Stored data
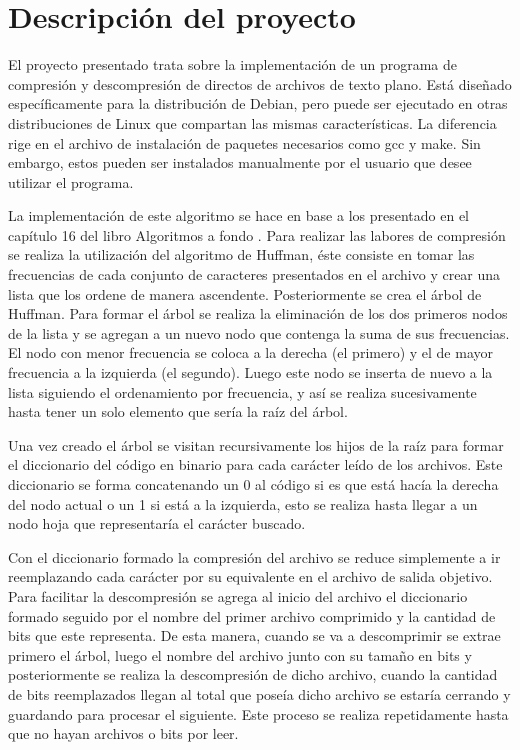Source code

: \documentclass{report}
\begin{document}
\section{Descripción del proyecto}
El proyecto presentado trata sobre la implementación de un programa de compresión y descompresión de directos de archivos de texto plano. Está diseñado específicamente para la distribución de Debian, pero puede ser ejecutado en otras distribuciones de Linux que compartan las mismas características. La diferencia rige en el archivo de instalación de paquetes necesarios como gcc y make. Sin embargo, estos pueden ser instalados manualmente por el usuario que desee utilizar el programa.

La implementación de este algoritmo se hace en base a los presentado en el capítulo 16 del libro Algoritmos a fondo \cite{book_huffman}. Para realizar las labores de compresión se realiza la utilización del algoritmo de Huffman, éste consiste en tomar las frecuencias de cada conjunto de caracteres presentados en el archivo y crear una lista que los ordene de manera ascendente. Posteriormente se crea el árbol de Huffman. Para formar el árbol se realiza la eliminación de los dos primeros nodos de la lista y se agregan a un nuevo nodo que contenga la suma de sus frecuencias. El nodo con menor frecuencia se coloca a la derecha (el primero) y el de mayor frecuencia a la izquierda (el segundo). Luego este nodo se inserta de nuevo a la lista siguiendo el ordenamiento por frecuencia, y así se realiza sucesivamente hasta tener un solo elemento que sería la raíz del árbol.

Una vez creado el árbol se visitan recursivamente los hijos de la raíz para formar el diccionario del código en binario para cada carácter leído de los archivos. Este diccionario se forma concatenando un 0 al código si es que está hacía la derecha del nodo actual o un 1 si está a la izquierda, esto se realiza hasta llegar a un nodo hoja que representaría el carácter buscado.

Con el diccionario formado la compresión del archivo se reduce simplemente a ir reemplazando cada carácter por su equivalente en el archivo de salida objetivo. Para facilitar la descompresión se agrega al inicio del archivo el diccionario formado seguido por el nombre del primer archivo comprimido y la cantidad de bits que este representa. De esta manera, cuando se va a descomprimir se extrae primero el árbol, luego el nombre del archivo junto con su tamaño en bits y posteriormente se realiza la descompresión de dicho archivo, cuando la cantidad de bits reemplazados llegan al total que poseía dicho archivo se estaría cerrando y guardando para procesar el siguiente. Este proceso se realiza repetidamente hasta que no hayan archivos o bits por leer.
\end{document}
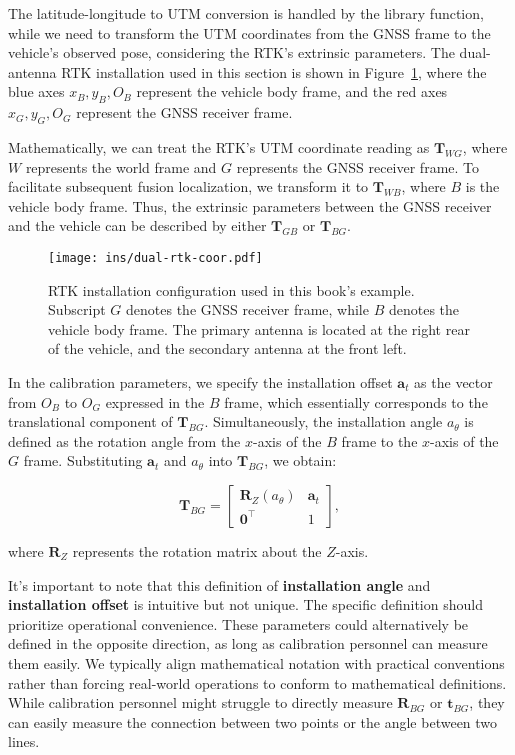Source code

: The latitude-longitude to UTM conversion is handled by the library function, while we need to transform the UTM coordinates from the GNSS frame to the vehicle's observed pose, considering the RTK's extrinsic parameters. The dual-antenna RTK installation used in this section is shown in Figure~\ref{fig:dual-rtk-coor}, where the blue axes $x_B, y_B, O_B$ represent the vehicle body frame, and the red axes $x_G, y_G, O_G$ represent the GNSS receiver frame.

Mathematically, we can treat the RTK's UTM coordinate reading as $\bm{T}_{WG}$, where $W$ represents the world frame and $G$ represents the GNSS receiver frame. To facilitate subsequent fusion localization, we transform it to $\bm{T}_{WB}$, where $B$ is the vehicle body frame. Thus, the extrinsic parameters between the GNSS receiver and the vehicle can be described by either $\bm{T}_{GB}$ or $\bm{T}_{BG}$.

\begin{figure}
	\centering
	\texttt{[image: ins/dual-rtk-coor.pdf]}
	\caption{RTK installation configuration used in this book's example. Subscript $G$ denotes the GNSS receiver frame, while $B$ denotes the vehicle body frame. The primary antenna is located at the right rear of the vehicle, and the secondary antenna at the front left.}
	\label{fig:dual-rtk-coor}
\end{figure}

In the calibration parameters, we specify the installation offset $\bm{a}_t$ as the vector from $O_B$ to $O_G$ expressed in the $B$ frame, which essentially corresponds to the translational component of $\bm{T}_{BG}$. Simultaneously, the installation angle $a_{\theta}$ is defined as the rotation angle from the $x$-axis of the $B$ frame to the $x$-axis of the $G$ frame. Substituting $\bm{a}_t$ and $a_{\theta}$ into $\bm{T}_{BG}$, we obtain:

\begin{equation}\label{key}
	\bm{T}_{BG} = \begin{bmatrix}
		\bm{R}_Z (a_{\theta}) & \bm{a}_t \\
		\bm{0}^\top & 1
	\end{bmatrix},
\end{equation}

where $\bm{R}_Z$ represents the rotation matrix about the $Z$-axis.

It's important to note that this definition of \textbf{installation angle} and \textbf{installation offset} is intuitive but not unique. The specific definition should prioritize operational convenience. These parameters could alternatively be defined in the opposite direction, as long as calibration personnel can measure them easily. We typically align mathematical notation with practical conventions rather than forcing real-world operations to conform to mathematical definitions. While calibration personnel might struggle to directly measure $\bm{R}_{BG}$ or $\bm{t}_{BG}$, they can easily measure the connection between two points or the angle between two lines.

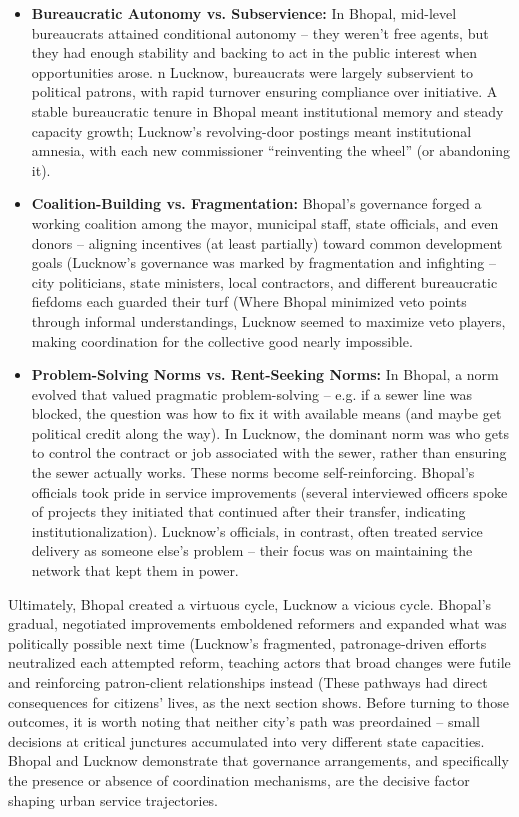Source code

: \begin{itemize}
\item \textbf{Bureaucratic Autonomy vs. Subservience:} In Bhopal, mid-level bureaucrats attained conditional autonomy – they weren't free agents, but they had enough stability and backing to act in the public interest when opportunities arose. n Lucknow, bureaucrats were largely subservient to political patrons, with rapid turnover ensuring compliance over initiative. A stable bureaucratic tenure in Bhopal meant institutional memory and steady capacity growth; Lucknow's revolving-door postings meant institutional amnesia, with each new commissioner ``reinventing the wheel'' (or abandoning it).
\item \textbf{Coalition-Building vs. Fragmentation:} Bhopal's governance forged a working coalition among the mayor, municipal staff, state officials, and even donors – aligning incentives (at least partially) toward common development goals (Lucknow's governance was marked by fragmentation and infighting – city politicians, state ministers, local contractors, and different bureaucratic fiefdoms each guarded their turf (Where Bhopal minimized veto points through informal understandings, Lucknow seemed to maximize veto players, making coordination for the collective good nearly impossible.
\item \textbf{Problem-Solving Norms vs. Rent-Seeking Norms:} In Bhopal, a norm evolved that valued pragmatic problem-solving – e.g. if a sewer line was blocked, the question was how to fix it with available means (and maybe get political credit along the way). In Lucknow, the dominant norm was who gets to control the contract or job associated with the sewer, rather than ensuring the sewer actually works. These norms become self-reinforcing. Bhopal's officials took pride in service improvements (several interviewed officers spoke of projects they initiated that continued after their transfer, indicating institutionalization). Lucknow's officials, in contrast, often treated service delivery as someone else's problem – their focus was on maintaining the network that kept them in power.
\end{itemize}

Ultimately, Bhopal created a virtuous cycle, Lucknow a vicious cycle. Bhopal's gradual, negotiated improvements emboldened reformers and expanded what was politically possible next time (Lucknow's fragmented, patronage-driven efforts neutralized each attempted reform, teaching actors that broad changes were futile and reinforcing patron-client relationships instead (These pathways had direct consequences for citizens' lives, as the next section shows. Before turning to those outcomes, it is worth noting that neither city's path was preordained – small decisions at critical junctures accumulated into very different state capacities. Bhopal and Lucknow demonstrate that governance arrangements, and specifically the presence or absence of coordination mechanisms, are the decisive factor shaping urban service trajectories.

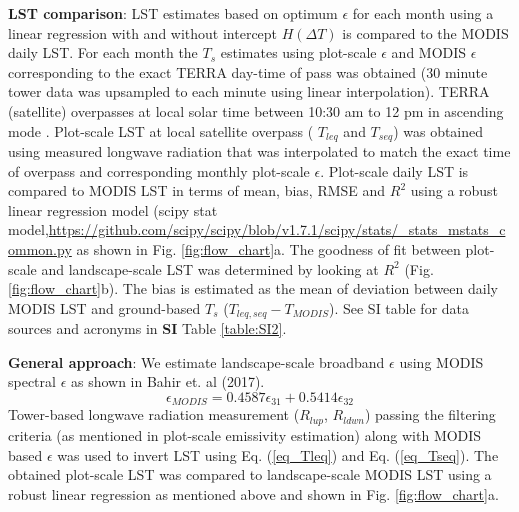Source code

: \documentclass[fleqn,10pt]{wlscirep}
\begin{document}
{{\textbf{LST comparison}: LST estimates based on optimum $\epsilon$ for each month using a linear regression with and without intercept $H(\Delta T)$ is compared to the MODIS daily LST. For each month the $T_{s}$ estimates using plot-scale $\epsilon$ and MODIS $\epsilon$ corresponding to the exact TERRA day-time of pass was obtained (30 minute tower data was upsampled to each minute using linear interpolation). TERRA (satellite) overpasses at local solar time between 10:30 am to 12 pm in ascending mode \cite{guillevic2017land}. Plot-scale LST at local satellite overpass ( $T_{leq}$ and $T_{seq}$) was obtained using measured longwave radiation that was interpolated to match the exact time of overpass and corresponding monthly plot-scale $\epsilon$. Plot-scale daily LST is compared to MODIS LST in terms of mean, bias, RMSE and $R^2$ using a robust linear regression model (scipy stat model,\url{https://github.com/scipy/scipy/blob/v1.7.1/scipy/stats/_stats_mstats_common.py} 
 as shown in Fig. \ref{fig:flow_chart}a. The goodness of fit between plot-scale and landscape-scale LST was determined by looking at $R^2$ (Fig. \ref{fig:flow_chart}b). The bias is estimated as the mean of deviation between daily MODIS LST and ground-based $T_{s}$ ($T_{leq,seq} - T_{MODIS}$). See SI table for data sources and acronyms in \textbf{SI} Table \ref{table:SI2}.



\textbf{General approach}:
We estimate landscape-scale broadband $\epsilon$ using MODIS spectral $\epsilon$ as shown in Bahir et. al (2017)\cite{bahir2017evaluation}.
\begin{equation}\label{eq_emodis}
\epsilon_{MODIS}= 0.4587 \epsilon_{31} + 0.5414 \epsilon_{32}
\end{equation}
Tower-based longwave radiation measurement ($R_{lup}$, $R_{ldwn}$) passing the filtering criteria (as mentioned in plot-scale emissivity estimation) along with MODIS based $\epsilon$ was used to invert LST using Eq. (\ref{eq_Tleq}) and  Eq. (\ref{eq_Tseq}). The obtained plot-scale LST was compared to landscape-scale MODIS LST using a robust linear regression as mentioned above and shown in Fig. \ref{fig:flow_chart}a.



}}
\end{document}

Problem requirements – Print the data above verbatim from the first line through the line holding "El proyecto presentado", leaving every picture out.

Answer to this task –
Source code

: \documentclass{report}
\begin{document}
\section{Descripción del proyecto}
El proyecto presentado trata sobre la implementación de un programa de compresión y descompresión de directos de archivos de texto plano. Está diseñado específicamente para la distribución de Debian, pero puede ser ejecutado en otras distribuciones de Linux que compartan las mismas características. La diferencia rige en el archivo de instalación de paquetes necesarios como gcc y make. Sin embargo, estos pueden ser instalados manualmente por el usuario que desee utilizar el programa.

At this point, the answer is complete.